EVENT HORIZON -- book project
The wave is not the water.
The water merely tells us
of the passing of the wave
- Buckminster Fuller
Physics describes the Event Horizon as the boundary of a black hole, a one-way crossing between the universe outside and an unknown state within, the point of no return between one reality and another.
Einstein's theory of special relativity proved that different observers, in different states of motion, see different realities. He found that space and time are interwoven into a single continuum known as space-time. Space-time is non-linear; it warps and twists, and folds back upon itself.
The nearer one approaches the Event Horizon, the stronger its effect on space and time. Nothing – not even light - can escape its power. Objects crossing the event horizon are eventually swallowed into the singularity – the center of the black hole. There, matter collapses to infinite density, its overwhelming pull of gravity causing extreme distortions of space and time. Light swirling outside a Black Hole is bent, acting as a lens to reveal the things that lay behind.
As the object passes through to be crushed to an infinite point, the information about it remains on the surface of the Event Horizon, encoded as a hologram. There, it is preserved as a shadow of the object that no longer exists in physical form. A separate, but equal, reality.

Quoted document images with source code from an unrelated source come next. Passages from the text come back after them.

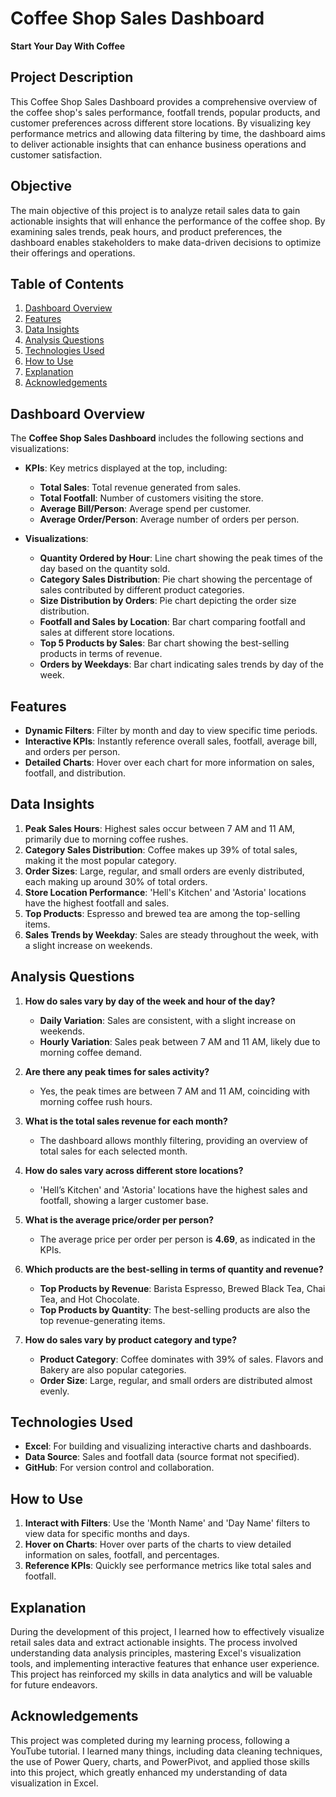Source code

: # Coffee Shop Sales Dashboard

**Start Your Day With Coffee**

## Project Description
This Coffee Shop Sales Dashboard provides a comprehensive overview of the coffee shop's sales performance, footfall trends, popular products, and customer preferences across different store locations. By visualizing key performance metrics and allowing data filtering by time, the dashboard aims to deliver actionable insights that can enhance business operations and customer satisfaction.

## Objective
The main objective of this project is to analyze retail sales data to gain actionable insights that will enhance the performance of the coffee shop. By examining sales trends, peak hours, and product preferences, the dashboard enables stakeholders to make data-driven decisions to optimize their offerings and operations.

## Table of Contents
1. [Dashboard Overview](#dashboard-overview)
2. [Features](#features)
3. [Data Insights](#data-insights)
4. [Analysis Questions](#analysis-questions)
5. [Technologies Used](#technologies-used)
6. [How to Use](#how-to-use)
7. [Explanation](#explanation)
8. [Acknowledgements](#acknowledgements)

## Dashboard Overview
The **Coffee Shop Sales Dashboard** includes the following sections and visualizations:

- **KPIs**: Key metrics displayed at the top, including:
  - **Total Sales**: Total revenue generated from sales.
  - **Total Footfall**: Number of customers visiting the store.
  - **Average Bill/Person**: Average spend per customer.
  - **Average Order/Person**: Average number of orders per person.

- **Visualizations**:
  - **Quantity Ordered by Hour**: Line chart showing the peak times of the day based on the quantity sold.
  - **Category Sales Distribution**: Pie chart showing the percentage of sales contributed by different product categories.
  - **Size Distribution by Orders**: Pie chart depicting the order size distribution.
  - **Footfall and Sales by Location**: Bar chart comparing footfall and sales at different store locations.
  - **Top 5 Products by Sales**: Bar chart showing the best-selling products in terms of revenue.
  - **Orders by Weekdays**: Bar chart indicating sales trends by day of the week.

## Features
- **Dynamic Filters**: Filter by month and day to view specific time periods.
- **Interactive KPIs**: Instantly reference overall sales, footfall, average bill, and orders per person.
- **Detailed Charts**: Hover over each chart for more information on sales, footfall, and distribution.

## Data Insights
1. **Peak Sales Hours**: Highest sales occur between 7 AM and 11 AM, primarily due to morning coffee rushes.
2. **Category Sales Distribution**: Coffee makes up 39% of total sales, making it the most popular category.
3. **Order Sizes**: Large, regular, and small orders are evenly distributed, each making up around 30% of total orders.
4. **Store Location Performance**: 'Hell's Kitchen' and 'Astoria' locations have the highest footfall and sales.
5. **Top Products**: Espresso and brewed tea are among the top-selling items.
6. **Sales Trends by Weekday**: Sales are steady throughout the week, with a slight increase on weekends.

## Analysis Questions

1. **How do sales vary by day of the week and hour of the day?**
   - **Daily Variation**: Sales are consistent, with a slight increase on weekends.
   - **Hourly Variation**: Sales peak between 7 AM and 11 AM, likely due to morning coffee demand.

2. **Are there any peak times for sales activity?**
   - Yes, the peak times are between 7 AM and 11 AM, coinciding with morning coffee rush hours.

3. **What is the total sales revenue for each month?**
   - The dashboard allows monthly filtering, providing an overview of total sales for each selected month.

4. **How do sales vary across different store locations?**
   - 'Hell’s Kitchen' and 'Astoria' locations have the highest sales and footfall, showing a larger customer base.

5. **What is the average price/order per person?**
   - The average price per order per person is **4.69**, as indicated in the KPIs.

6. **Which products are the best-selling in terms of quantity and revenue?**
   - **Top Products by Revenue**: Barista Espresso, Brewed Black Tea, Chai Tea, and Hot Chocolate.
   - **Top Products by Quantity**: The best-selling products are also the top revenue-generating items.

7. **How do sales vary by product category and type?**
   - **Product Category**: Coffee dominates with 39% of sales. Flavors and Bakery are also popular categories.
   - **Order Size**: Large, regular, and small orders are distributed almost evenly.

## Technologies Used
- **Excel**: For building and visualizing interactive charts and dashboards.
- **Data Source**: Sales and footfall data (source format not specified).
- **GitHub**: For version control and collaboration.

## How to Use
1. **Interact with Filters**: Use the 'Month Name' and 'Day Name' filters to view data for specific months and days.
2. **Hover on Charts**: Hover over parts of the charts to view detailed information on sales, footfall, and percentages.
3. **Reference KPIs**: Quickly see performance metrics like total sales and footfall.

## Explanation
During the development of this project, I learned how to effectively visualize retail sales data and extract actionable insights. The process involved understanding data analysis principles, mastering Excel's visualization tools, and implementing interactive features that enhance user experience. This project has reinforced my skills in data analytics and will be valuable for future endeavors.

## Acknowledgements
This project was completed during my learning process, following a YouTube tutorial. I learned many things, including data cleaning techniques, the use of Power Query, charts, and PowerPivot, and applied those skills into this project, which greatly enhanced my understanding of data visualization in Excel.
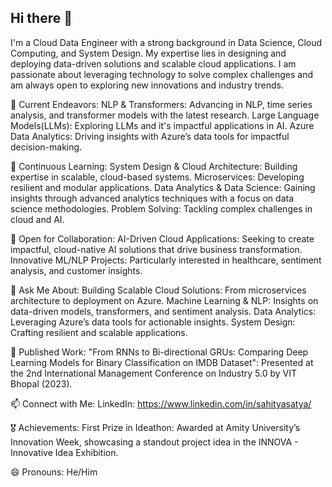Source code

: ## Hi there 👋 

I'm a Cloud Data Engineer with a strong background in Data Science, Cloud Computing, and System Design. My expertise lies in designing and deploying data-driven solutions and scalable cloud applications. I am passionate about leveraging technology to solve complex challenges and am always open to exploring new innovations and industry trends.

🔭 Current Endeavors:
NLP & Transformers: Advancing in NLP, time series analysis, and transformer models with the latest research.
Large Language Models(LLMs): Exploring LLMs and it's impactful applications in AI.
Azure Data Analytics: Driving insights with Azure’s data tools for impactful decision-making.

🌱 Continuous Learning:
System Design & Cloud Architecture: Building expertise in scalable, cloud-based systems.
Microservices: Developing resilient and modular applications.
Data Analytics & Data Science: Gaining insights through advanced analytics techniques with a focus on data science methodologies.
Problem Solving: Tackling complex challenges in cloud and AI.

👥 Open for Collaboration:
AI-Driven Cloud Applications: Seeking to create impactful, cloud-native AI solutions that drive business transformation.
Innovative ML/NLP Projects: Particularly interested in healthcare, sentiment analysis, and customer insights.

💬 Ask Me About:
Building Scalable Cloud Solutions: From microservices architecture to deployment on Azure.
Machine Learning & NLP: Insights on data-driven models, transformers, and sentiment analysis.
Data Analytics: Leveraging Azure’s data tools for actionable insights.
System Design: Crafting resilient and scalable applications.

📄 Published Work:
"From RNNs to Bi-directional GRUs: Comparing Deep Learning Models for Binary Classification on IMDB Dataset": Presented at the 2nd International Management Conference on Industry 5.0 by VIT Bhopal (2023).

📫 Connect with Me:
LinkedIn: https://www.linkedin.com/in/sahityasatya/

🎖️ Achievements:
First Prize in Ideathon: Awarded at Amity University’s Innovation Week, showcasing a standout project idea in the INNOVA - Innovative Idea Exhibition.

😄 Pronouns:
He/Him

<!--
**sahitya12345/sahitya12345** is a ✨ _special_ ✨ repository because its `README.md` (this file) appears on your GitHub profile.

-->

The opportunity to cross a virtual event horizon exists if we allow that multiple planes of reality may coexist. Passing through such a threshold offers the potential to expand perception beyond the boundaries of normal experience.
As with the Event Horizon, once through there is no going back.
A photograph can be such a passageway; a portal from one perception of reality to another, where form is a place mark for other, more fundamental elements, like the movement of trees manifesting the wind. Seen in this way, a subject may be less important for what it is, or where it is, than for what it can reveal to us of its underlying, essential nature - a visual harmonic.
This series seeks to explore such ideas.